Les toilettes sèches, une solution “dans l’air du temps”

16/11/2017
Article issu de “Le Soir”

 

Les toilettes dataient de Mathusalem“, se rappelle Bernadette Stevens, directrice de l’Institut SainteThérèse de l’Assomption à Boitsfort.

Voilà trois ans que la directrice a repris les rênes de l’établissement. L’école, construite dans une vieille bâtisse de campagne, avait une tuyauterie désuète. “L’écoulement était difficile : six mois après mon arrivée, nous avions déjà géré trois inondations de plus de six centimètres d’eau, jusque dans les classes. A un moment, il a bien fallu saisir le problème à la source“. Avec des installations à entièrement refaire, les travaux s’élevaient à plus de 15.000 euros. Une somme « impayable » pour l’école, précise la directrice. “Il a fallu trouver une autre solution“.

Quand j’ai lancé l’idée des toilettes sèches, ça a fait rire tout le monde. Puis Philippine Terlinden, institutrice maternelle à l’Institut, s’est impliquée à fond dans le projet avec moi“. Résultat : en septembre 2016, trois petits pots encastrés dans des box en bois ont été installés dans un coin de la classe de première maternelle. Des seaux glissés en dessous récupèrent les déjections sur lesquelles les enfants sont invités à jeter (abondamment) de la sciure à l’aide d’une pelle. L’idée va plus loin : une fois remplis, ces seaux sont vidés dans un compost qui sera versé sur les légumes cultivés dans le champ derrière l’école. Les bénéfices sont économiques d’abord, puisque ces toilettes sèches ont coûté 500 euros tout compris, écologiques ensuite : “Puisque ces toilettes ne sont raccordées à rien, on épargne les dix litres d’eau potables qui s’envolent à chaque chasse tirée… ” Avec de tels avantages, Bernadette Stevens voit dans les toilettes sèches une solution idéale pour les écoles : “Pour nous, c’est l’avenir ! Il suffit de les multiplier et de communiquer à ce sujet pour qu’elles soient démocratisées“.  Car si elles remportent tous les suffrages en festival ou en gîte nature, ” dans une école, l’enthousiasme n’est pas fou“, se désole la directrice.

L’équipe professorale est curieuse, tandis que les parents ne s’y intéressent pas : l’important étant que les enfants apprennent à se soulager comme des grands. ” Je n’avais jamais vu des toilettes comme ça ! “, lance la mère de Karim, petit de 2 ans et demi qui utilise quotidiennement ces toilettes. “Mais les enfants les aiment bien : ça les amuse de jouer avec la pelle et de penser aux légumes à la fin… Tant que ça leur apprend à se responsabiliser, ça me va “, conclut-elle. Le projet doit s’étendre aux sanitaires des plus grands : d’ici deux ans, les enfants de troisième maternelle auront aussi des toilettes sèches.

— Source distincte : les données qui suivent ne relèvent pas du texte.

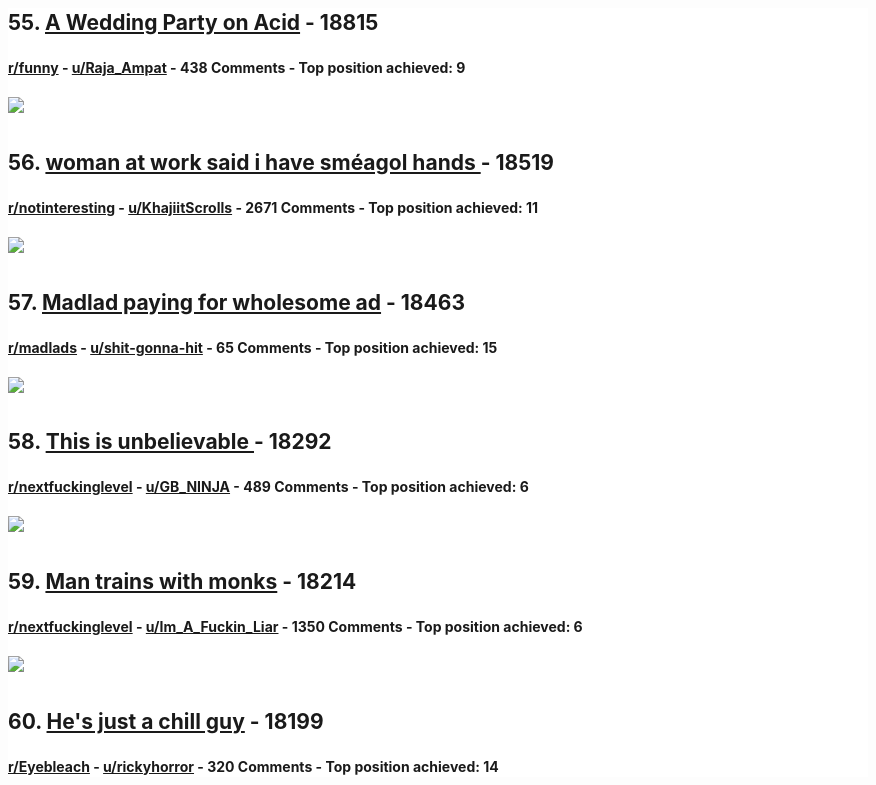 ## 55. [A Wedding Party on Acid](http://reddit.com/r/funny/comments/1hcryyv/a_wedding_party_on_acid/) - 18815
#### [r/funny](http://reddit.com/r/funny) - [u/Raja_Ampat](http://reddit.com/u/Raja_Ampat) - 438 Comments - Top position achieved: 9

<a href="https://v.redd.it/m924pkdopg6e1"><img src="https://external-preview.redd.it/OHg4MTlsZG9wZzZlMXDJ1GMcZSb9zVL0Qqdpnckh8INtY4H91z3vAncPs8qu.png?width=140&amp;height=140&amp;crop=140:140,smart&amp;format=jpg&amp;v=enabled&amp;lthumb=true&amp;s=ca5a9af97526f50eaa2778fafa186f3d5946be09"></img></a>

## 56. [woman at work said i have sméagol hands ](http://reddit.com/r/notinteresting/comments/1hcb5kk/woman_at_work_said_i_have_sméagol_hands/) - 18519
#### [r/notinteresting](http://reddit.com/r/notinteresting) - [u/KhajiitScrolls](http://reddit.com/u/KhajiitScrolls) - 2671 Comments - Top position achieved: 11

<a href="https://i.redd.it/jxhd6lmiyb6e1.jpeg"><img src="https://b.thumbs.redditmedia.com/dbIjNeIQe3KcpLnJYnhWJf6R8kdlm63LmVfD43NTGTQ.jpg"></img></a>

## 57. [Madlad paying for wholesome ad](http://reddit.com/r/madlads/comments/1hcre9m/madlad_paying_for_wholesome_ad/) - 18463
#### [r/madlads](http://reddit.com/r/madlads) - [u/shit-gonna-hit](http://reddit.com/u/shit-gonna-hit) - 65 Comments - Top position achieved: 15

<a href="https://i.redd.it/ad7cgcwclg6e1.jpeg"><img src="https://a.thumbs.redditmedia.com/Zp9X4miUukgGlTT6wU56DnPUXdQx0I2eFBIzmEy2qO4.jpg"></img></a>

## 58. [This is unbelievable ](http://reddit.com/r/nextfuckinglevel/comments/1hcfar8/this_is_unbelievable/) - 18292
#### [r/nextfuckinglevel](http://reddit.com/r/nextfuckinglevel) - [u/GB_NINJA](http://reddit.com/u/GB_NINJA) - 489 Comments - Top position achieved: 6

<a href="https://v.redd.it/0q2gr7bl6d6e1"><img src="https://external-preview.redd.it/YWhxaTc4NGw2ZDZlMSDO8P9p_BhK0ysiV3wsO37haZebLIgVcITAOiEIGf_I.png?width=140&amp;height=140&amp;crop=140:140,smart&amp;format=jpg&amp;v=enabled&amp;lthumb=true&amp;s=f7e4e10d826c37fd24280bd0418936ba2c5c8e04"></img></a>

## 59. [Man trains with monks](http://reddit.com/r/nextfuckinglevel/comments/1hd1f24/man_trains_with_monks/) - 18214
#### [r/nextfuckinglevel](http://reddit.com/r/nextfuckinglevel) - [u/Im_A_Fuckin_Liar](http://reddit.com/u/Im_A_Fuckin_Liar) - 1350 Comments - Top position achieved: 6

<a href="https://v.redd.it/h24cblfqui6e1"><img src="https://external-preview.redd.it/NHhuNzFiZHF1aTZlMRiOzH6jyrANCr5PElfJgGjoNiZ15-a2x8KXyjR9u1mG.png?width=140&amp;height=140&amp;crop=140:140,smart&amp;format=jpg&amp;v=enabled&amp;lthumb=true&amp;s=1bbfdf7ea02a5a2dd722a0760a2d3073e62c0540"></img></a>

## 60. [He's just a chill guy](http://reddit.com/r/Eyebleach/comments/1hcabm2/hes_just_a_chill_guy/) - 18199
#### [r/Eyebleach](http://reddit.com/r/Eyebleach) - [u/rickyhorror](http://reddit.com/u/rickyhorror) - 320 Comments - Top position achieved: 14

Deux étages plus haut que les premières, les élèves de 6 ans sont enthousiastes. Astrid et Julie trouvent ça pratique et s’enthousiasment pour le cercle vertueux que cela crée : “Après, on met tout dans le compost pour notre potager !” Rien ne se perd, tout se transforme : la maxime de Lavoisier met des étoiles dans les yeux d’enfants fascinés, ainsi sensibilisés à l’écologie. ” Notre caca redevient des légumes et super bons en plus ! “, lâche Ryan, avec grand sérieux mais le sourire aux lèvres. Une manière plutôt claire de résumer ce projet récompensé par le Prix du jury au “Bubble Festival “, qui distingue des projets « environnement » dans les écoles.

 

Et patati
Et patata

La question des toilettes n’est pas étrangère au mal-vivre dans nos écoles. Tous ces petits « manquements » à leur intégrité physique sont les premières violences que nous leur faisons subir.